The task:
Go through the listing below and list every line with "physically".

..........

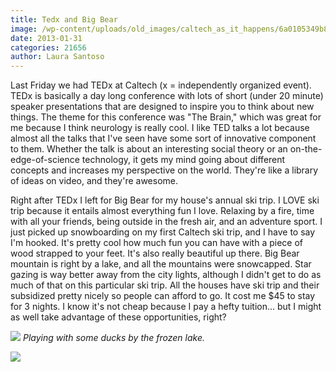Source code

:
 ```yaml
---
title: Tedx and Big Bear
image: /wp-content/uploads/old_images/caltech_as_it_happens/6a0105349b8251970b017ee7e7a27c970d.jpg
date: 2013-01-31
categories: 21656
author: Laura Santoso
---
```


Last Friday we had TEDx at Caltech (x = independently organized event). TEDx is basically a day long conference with lots of short (under 20 minute) speaker presentations that are designed to inspire you to think about new things. The theme for this conference was "The Brain," which was great for me because I think neurology is really cool. I like TED talks a lot because almost all the talks that I've seen have some sort of innovative component to them. Whether the talk is about an interesting social theory or an on-the-edge-of-science technology, it gets my mind going about different concepts and increases my perspective on the world. They're like a library of ideas on video, and they're awesome.

Right after TEDx I left for Big Bear for my house's annual ski trip. I LOVE ski trip because it entails almost everything fun I love. Relaxing by a fire, time with all your friends, being outside in the fresh air, and an adventure sport. I just picked up snowboarding on my first Caltech ski trip, and I have to say I'm hooked. It's pretty cool how much fun you can have with a piece of wood strapped to your feet. It's also really beautiful up there. Big Bear mountain is right by a lake, and all the mountains were snowcapped. Star gazing is way better away from the city lights, although I didn't get to do as much of that on this particular ski trip. All the houses have ski trip and their subsidized pretty nicely so people can afford to go. It cost me $45 to stay for 3 nights. I know it's not cheap because I pay a hefty tuition... but I might as well take advantage of these opportunities, right?


![](/old_images/caltech_as_it_happens/6a0105349b8251970b017ee7e7a5d6970d.jpg)
*Playing with some ducks by the frozen lake.*


![](/old_images/caltech_as_it_happens/6a0105349b8251970b017d40736693970c.jpg)
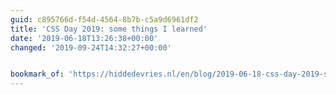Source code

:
 ```yaml
---
guid: c895766d-f54d-4564-8b7b-c5a9d6961df2
title: 'CSS Day 2019: some things I learned'
date: '2019-06-18T13:26:38+00:00'
changed: '2019-09-24T14:32:27+00:00'


bookmark_of: 'https://hiddedevries.nl/en/blog/2019-06-18-css-day-2019-some-things-i-learned'
---
```


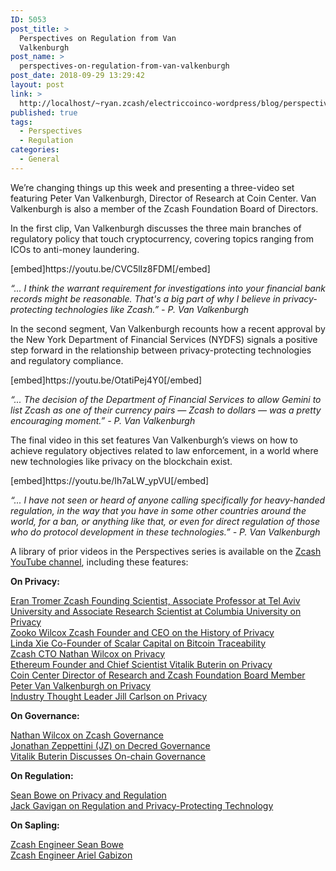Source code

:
 ```yaml
---
ID: 5053
post_title: >
  Perspectives on Regulation from Van
  Valkenburgh
post_name: >
  perspectives-on-regulation-from-van-valkenburgh
post_date: 2018-09-29 13:29:42
layout: post
link: >
  http://localhost/~ryan.zcash/electriccoinco-wordpress/blog/perspectives-on-regulation-from-van-valkenburgh/
published: true
tags:
  - Perspectives
  - Regulation
categories:
  - General
---
```

<!-- wp:html -->
<p>We’re changing things up this week and presenting a three-video set featuring Peter Van Valkenburgh, Director of Research at Coin Center. Van Valkenburgh is also a member of the Zcash Foundation Board of Directors.</p>
<p>In the first clip, Van Valkenburgh discusses the three main branches of regulatory policy that touch cryptocurrency, covering topics ranging from ICOs to anti-money laundering.</p>
[embed]https://youtu.be/CVC5lIz8FDM[/embed]
<p><i>“... I think the warrant requirement for investigations into your financial bank records might be reasonable. That's a big part of why I believe in privacy-protecting technologies like Zcash.” - P. Van Valkenburgh</i></p>
<p>In the second segment, Van Valkenburgh recounts how a recent approval by the New York Department of Financial Services (NYDFS) signals a positive step forward in the relationship between privacy-protecting technologies and regulatory compliance.</p>
[embed]https://youtu.be/OtatiPej4Y0[/embed]
<p><i>“... The decision of the Department of Financial Services to allow Gemini to list Zcash as one of their currency pairs — Zcash to dollars — was a pretty encouraging moment.” - P. Van Valkenburgh</i></p>
<p>The final video in this set features Van Valkenburgh’s views on how to achieve regulatory objectives related to law enforcement, in a world where new technologies like privacy on the blockchain exist.</p>
[embed]https://youtu.be/Ih7aLW_ypVU[/embed]
<p><i>“... I have not seen or heard of anyone calling specifically for heavy-handed regulation, in the way that you have in some other countries around the world, for a ban, or anything like that, or even for direct regulation of those who do protocol development in these technologies.” - P. Van Valkenburgh</i></p>
<p>A library of prior videos in the Perspectives series is available on the <a href="https://www.youtube.com/playlist?list=PLVm6KZ09QEQw3EvlfI-NcZUJ5NzFUyqxY" target="_blank" rel="noopener noreferrer">Zcash YouTube channel</a>, including these features:</p>
<p><b>On Privacy:</b></p>
<p><a href="https://youtu.be/qRypm80AOmM" target="_blank" rel="noopener noreferrer">Eran Tromer Zcash Founding Scientist, Associate Professor at Tel Aviv University and Associate Research Scientist at Columbia University on Privacy</a><br>
<a href="https://youtu.be/F92QSYIpSCk" target="_blank" rel="noopener noreferrer">Zooko Wilcox Zcash Founder and CEO on the History of Privacy</a><br>
<a href="https://youtu.be/4lI1s3rLPDo" target="_blank" rel="noopener noreferrer">Linda Xie Co-Founder of Scalar Capital on Bitcoin Traceability</a><br>
<a href="https://youtu.be/xyNbW5Mdhrw" target="_blank" rel="noopener noreferrer">Zcash CTO Nathan Wilcox on Privacy</a><br>
<a href="https://youtu.be/gcV9KlnW-dc" target="_blank" rel="noopener noreferrer">Ethereum Founder and Chief Scientist Vitalik Buterin on Privacy</a><br>
<a href="https://youtu.be/ATOSViH5YjY" target="_blank" rel="noopener noreferrer">Coin Center Director of Research and Zcash Foundation Board Member Peter Van Valkenburgh on Privacy</a><br>
<a href="https://youtu.be/yDm2XGrGIDQ" target="_blank" rel="noopener noreferrer">Industry Thought Leader Jill Carlson on Privacy</a>
</p>
<p><b>On Governance:</b></p>
<p><a href="https://youtu.be/CaRgCsreBDU" target="_blank" rel="noopener noreferrer">Nathan Wilcox on Zcash Governance
</a><br>
<a href="https://youtu.be/0q6j5Kcogwc" target="_blank" rel="noopener noreferrer">Jonathan Zeppettini (JZ) on Decred Governance</a><br>
<a href="https://youtu.be/w-CH_5il9aU" target="_blank" rel="noopener noreferrer">Vitalik Buterin Discusses On-chain Governance</a>
</p>
<p><b>On Regulation:</b></p>
<p><a href="https://youtu.be/jKjssvbYGCA" target="_blank" rel="noopener noreferrer">Sean Bowe on Privacy and Regulation</a><br>
<a href="https://youtu.be/o7gs4f8noHc" target="_blank" rel="noopener noreferrer">Jack Gavigan on Regulation and Privacy-Protecting Technology</a>
</p>
<p><b>On Sapling:</b></p>
<p><a href="https://youtu.be/KECoajyj8v8" target="_blank" rel="noopener noreferrer">Zcash Engineer Sean Bowe</a><br>
<a href="https://youtu.be/zPFhr546oYc" target="_blank" rel="noopener noreferrer">Zcash Engineer Ariel Gabizon</a></p>
<!-- /wp:html -->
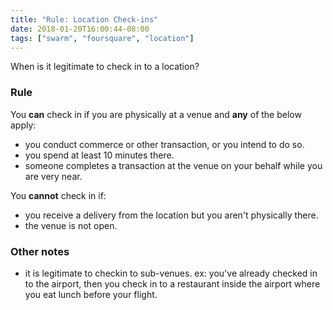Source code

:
 ```yaml
---
title: "Rule: Location Check-ins"
date: 2018-01-20T16:00:44-08:00
tags: ["swarm", "foursquare", "location"]
---
```


When is it legitimate to check in to a location?

<!--more-->

### Rule
You **can** check in if you are physically at a venue and **any** of the below apply:

- you conduct commerce or other transaction, or you intend to do so.
- you spend at least 10 minutes there.
- someone completes a transaction at the venue on your behalf while you are very near.

You **cannot** check in if:

- you receive a delivery from the location but you aren't physically there.
- the venue is not open.

### Other notes

- it is legitimate to checkin to sub-venues. ex: you've already checked in to the airport, then you check in to a restaurant inside the airport where you eat lunch before your flight.
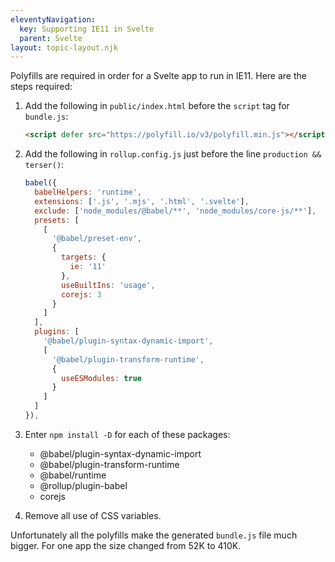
 ```yaml
---
eleventyNavigation:
  key: Supporting IE11 in Svelte
  parent: Svelte
layout: topic-layout.njk
---
```


Polyfills are required in order for a Svelte app to run in IE11.
Here are the steps required:

1. Add the following in `public/index.html`
   before the `script` tag for `bundle.js`:

   ```html
   <script defer src="https://polyfill.io/v3/polyfill.min.js"></script>
   ```

1. Add the following in `rollup.config.js` just before the line `production && terser()`:

   ```js
   babel({
     babelHelpers: 'runtime',
     extensions: ['.js', '.mjs', '.html', '.svelte'],
     exclude: ['node_modules/@babel/**', 'node_modules/core-js/**'],
     presets: [
       [
         '@babel/preset-env',
         {
           targets: {
             ie: '11'
           },
           useBuiltIns: 'usage',
           corejs: 3
         }
       ]
     ],
     plugins: [
       '@babel/plugin-syntax-dynamic-import',
       [
         '@babel/plugin-transform-runtime',
         {
           useESModules: true
         }
       ]
     ]
   }),
   ```

1. Enter `npm install -D` for each of these packages:

   - @babel/plugin-syntax-dynamic-import
   - @babel/plugin-transform-runtime
   - @babel/runtime
   - @rollup/plugin-babel
   - corejs

1. Remove all use of CSS variables.

Unfortunately all the polyfills make the generated `bundle.js` file much bigger.
For one app the size changed from 52K to 410K.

..........

Exercise response:
You **can** check in if you are physically at a venue and **any** of the below apply:
- you receive a delivery from the location but you aren't physically there.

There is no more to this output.